In court papers, federal prosecutors accused Norian of conspiring to conduct unauthorized clinical trials of Norian-brand cements from May 2002 to late 2004. Three patients died from a rapid drop in blood pressure during surgeries, prosecutors said.
Synthes, separately, was ordered to pay $808,000 as part of the settlement. Company executives, however, said the settlement would not have “any significant financial impact” on the firm’s 2010 earnings.
They were right. Net sales reached $3.7 billion last year and gross profit jumped 8.7 percent to $3 billion, according to the company’s 2010 annual report. Net earnings climbed 10.1 percent to $907,733, while basic and diluted earnings per share increased 10.2 percent to $7.65. “2010 was a year full of challenges and change for both our industry and our company,” Board Chairman Hansjörg Wyss and President and CEO Michel Orsinger said in a letter to shareholders within the company’s annual report. “In that context, Synthes’ performance and the progress made in most key financial metrics as well as in all major operational activities and all parts of the world are evidence of the strength and resilience of our company.”

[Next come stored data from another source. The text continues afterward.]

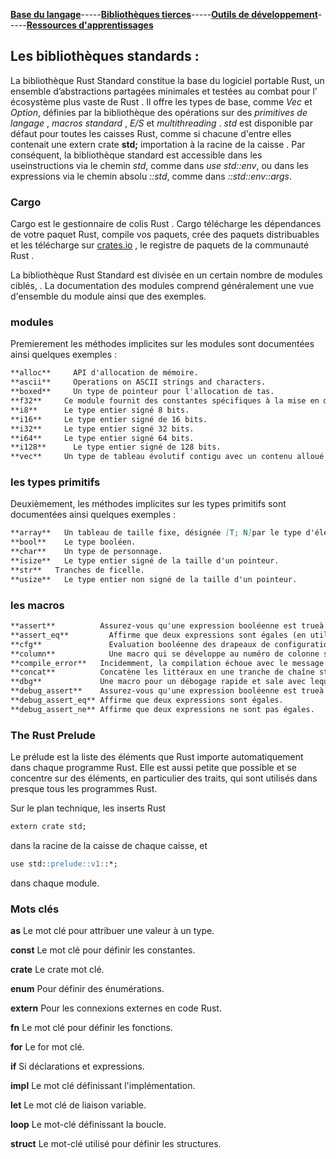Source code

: [**Base du langage**](https://uvsq21807686.github.io/RUST)-----[**Bibliothèques tierces**](https://uvsq21807686.github.io/RUST/trc)-----[**Outils de développement**](https://uvsq21807686.github.io/RUST/index2)-----[**Ressources d'apprentissages**](https://uvsq21807686.github.io/RUST/rsc)  

## Les bibliothèques standards :

La bibliothèque Rust Standard constitue la base du logiciel portable Rust, un ensemble d’abstractions partagées minimales et testées au combat pour l’ écosystème plus vaste de Rust . Il offre les types de base, comme _Vec<T>_ et _Option<T>_, définies par la bibliothèque des opérations sur des _primitives de langage_ ,  _macros standard_ , _E/S_ et _multithreading_ .
_std_ est disponible par défaut pour toutes les caisses Rust, comme si chacune d'entre elles contenait une extern crate **std;** importation à la racine de la caisse . Par conséquent, la bibliothèque standard est accessible dans les useinstructions via le chemin _std_, comme dans _use std::env_, ou dans les expressions via le chemin absolu _::std_, comme dans _::std::env::args_.

### Cargo

Cargo est le gestionnaire de colis Rust . Cargo télécharge les dépendances de votre paquet Rust, compile vos paquets, crée des paquets distribuables et les télécharge sur [crates.io](https://crates.io/) , le registre de paquets de la communauté Rust . 


La bibliothèque Rust Standard est divisée en un certain nombre de modules ciblés, .  La documentation des modules comprend généralement une vue d'ensemble du module ainsi que des exemples.


### modules
 Premierement les méthodes implicites sur les modules  sont documentées ainsi quelques exemples :
```markdown
**alloc**	  API d'allocation de mémoire.
**ascii**	  Operations on ASCII strings and characters.
**boxed**	  Un type de pointeur pour l'allocation de tas.
**f32**	    Ce module fournit des constantes spécifiques à la mise en œuvre du f32type de données à virgule flottante.
**i8**	    Le type entier signé 8 bits.
**i16**	    Le type entier signé de 16 bits.
**i32**	    Le type entier signé 32 bits.
**i64**	    Le type entier signé 64 bits.
**i128**	  Le type entier signé de 128 bits.
**vec**	    Un type de tableau évolutif contigu avec un contenu alloué par tas, écrit Vec<T>

```

### les types primitifs
Deuxièmement, les méthodes implicites sur les types primitifs sont documentées ainsi quelques exemples :

```markdown
**array**	Un tableau de taille fixe, désignée [T; N]par le type d'élément, Tet la taille constante non négative de la compilation, N.
**bool**	Le type booléen.
**char**	Un type de personnage.
**isize**	Le type entier signé de la taille d'un pointeur.
**str**	  Tranches de ficelle.
**usize**	Le type entier non signé de la taille d'un pointeur.

```

### les macros
 ```markdown
**assert**	        Assurez-vous qu'une expression booléenne est trueà l'exécution.
**assert_eq**	      Affirme que deux expressions sont égales (en utilisant PartialEq).
**cfg**		          Evaluation booléenne des drapeaux de configuration, à la compilation.
**column**		      Une macro qui se développe au numéro de colonne sur lequel elle a été appelée.
**compile_error**   Incidemment, la compilation échoue avec le message d’erreur donné lorsqu’elle est rencontrée.
**concat**	        Concatène les littéraux en une tranche de chaîne statique.
**dbg**	            Une macro pour un débogage rapide et sale avec lequel vous pouvez inspecter la valeur d'une expression donnée
**debug_assert**    Assurez-vous qu'une expression booléenne est trueà l'exécution.
**debug_assert_eq**	Affirme que deux expressions sont égales.
**debug_assert_ne**	Affirme que deux expressions ne sont pas égales.
 
 ```
 
### The Rust Prelude
Le prélude est la liste des éléments que Rust importe automatiquement dans chaque programme Rust. Elle est aussi petite que possible et se concentre sur des éléments, en particulier des traits, qui sont utilisés dans presque tous les programmes Rust.

Sur le plan technique, les inserts Rust

 ```markdown
 extern crate std;
  ```
  
  dans la racine de la caisse de chaque caisse, et
  
  ```markdown
 use std::prelude::v1::*;
  ```
  
  dans chaque module.
  ### Mots clés
  
**as**	    Le mot clé pour attribuer une valeur à un type.

**const**	  Le mot clé pour définir les constantes.

**crate**	  Le crate mot clé.

**enum**	  Pour définir des énumérations.

**extern**  Pour les connexions externes en code Rust.

**fn**	    Le mot clé pour définir les fonctions.

**for**	    Le for mot clé.

**if**	    Si déclarations et expressions.

**impl**	  Le mot clé définissant l'implémentation.

**let**	    Le mot clé de liaison variable.

**loop**	  Le mot-clé définissant la boucle.

**struct**	Le mot-clé utilisé pour définir les structures.
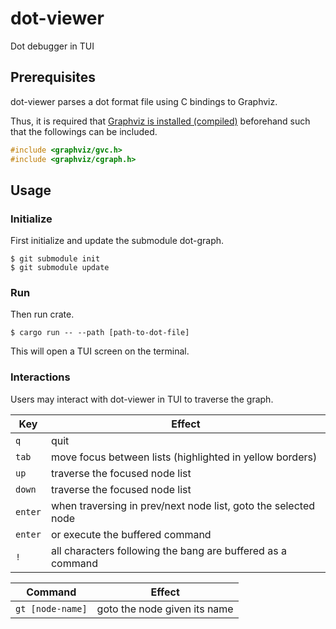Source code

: # dot-viewer
Dot debugger in TUI

## Prerequisites

dot-viewer parses a dot format file using C bindings to Graphviz.

Thus, it is required that [Graphviz is installed (compiled)](https://graphviz.org/download/source/) beforehand such that the followings can be included.
```C
#include <graphviz/gvc.h>
#include <graphviz/cgraph.h>
```

## Usage

### Initialize

First initialize and update the submodule dot-graph.

```console
$ git submodule init
$ git submodule update
```

### Run

Then run crate.

```console
$ cargo run -- --path [path-to-dot-file]
```

This will open a TUI screen on the terminal.

### Interactions

Users may interact with dot-viewer in TUI to traverse the graph.

Key | Effect
--- | ---
`q` | quit
`tab` | move focus between lists (highlighted in yellow borders)
`up` | traverse the focused node list
`down` | traverse the focused node list
`enter` | when traversing in prev/next node list, goto the selected node
`enter` | or execute the buffered command
`!` | all characters following the bang are buffered as a command

Command | Effect
--- | ---
`gt [node-name]` | goto the node given its name
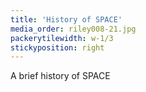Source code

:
 ```yaml
---
title: 'History of SPACE'
media_order: riley008-21.jpg
packerytilewidth: w-1/3
stickyposition: right
---
```


A brief history of SPACE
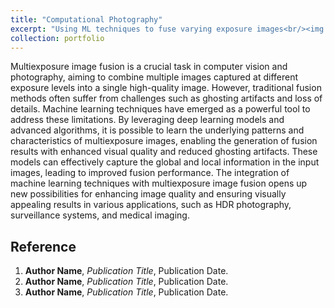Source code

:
 ```yaml
---
title: "Computational Photography"
excerpt: "Using ML techniques to fuse varying exposure images<br/><img src='/images/500x300.png'>"
collection: portfolio
---
```


Multiexposure image fusion is a crucial task in computer vision and photography, aiming to combine multiple images captured at different exposure levels into a single high-quality image. However, traditional fusion methods often suffer from challenges such as ghosting artifacts and loss of details. Machine learning techniques have emerged as a powerful tool to address these limitations. By leveraging deep learning models and advanced algorithms, it is possible to learn the underlying patterns and characteristics of multiexposure images, enabling the generation of fusion results with enhanced visual quality and reduced ghosting artifacts. These models can effectively capture the global and local information in the input images, leading to improved fusion performance. The integration of machine learning techniques with multiexposure image fusion opens up new possibilities for enhancing image quality and ensuring visually appealing results in various applications, such as HDR photography, surveillance systems, and medical imaging.

Reference
---------
1. **Author Name**, *Publication Title*, Publication Date.
2. **Author Name**, *Publication Title*, Publication Date.
3. **Author Name**, *Publication Title*, Publication Date.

The Middle East and Africa best demonstrated that resiliency in fiscal 2010 (year ended Dec. 31), as sales grew an astonishing 50 percent. Executives attributed the sales increase to a large tender bulk order from the Saudi Arabian government, made bi-annually on behalf of government-owned hospitals.
Severe winter weather in Europe helped drive a 10.5 percent increase in sales to $850.2 million, while overall revenue in the Asia/Pacific region climbed at a similar rate, growing 10.3 percent to $424.4 million. The lion’s share of the company’s Asia/Pacific business came from Japan, which comprised 40 percent of the total revenue last year. Australia and New Zealand customers made up an additional 20 percent of sales.
Latin American sales growth came in at 14.6 percent on a constant currency basis, with Brazil and Mexico performing particularly well last year. North America recorded the lowest sales growth but nevertheless garnered the most revenue for the company. The $2.1 billion in North American sales comprised nearly 60 percent of the company’s total revenue for the year.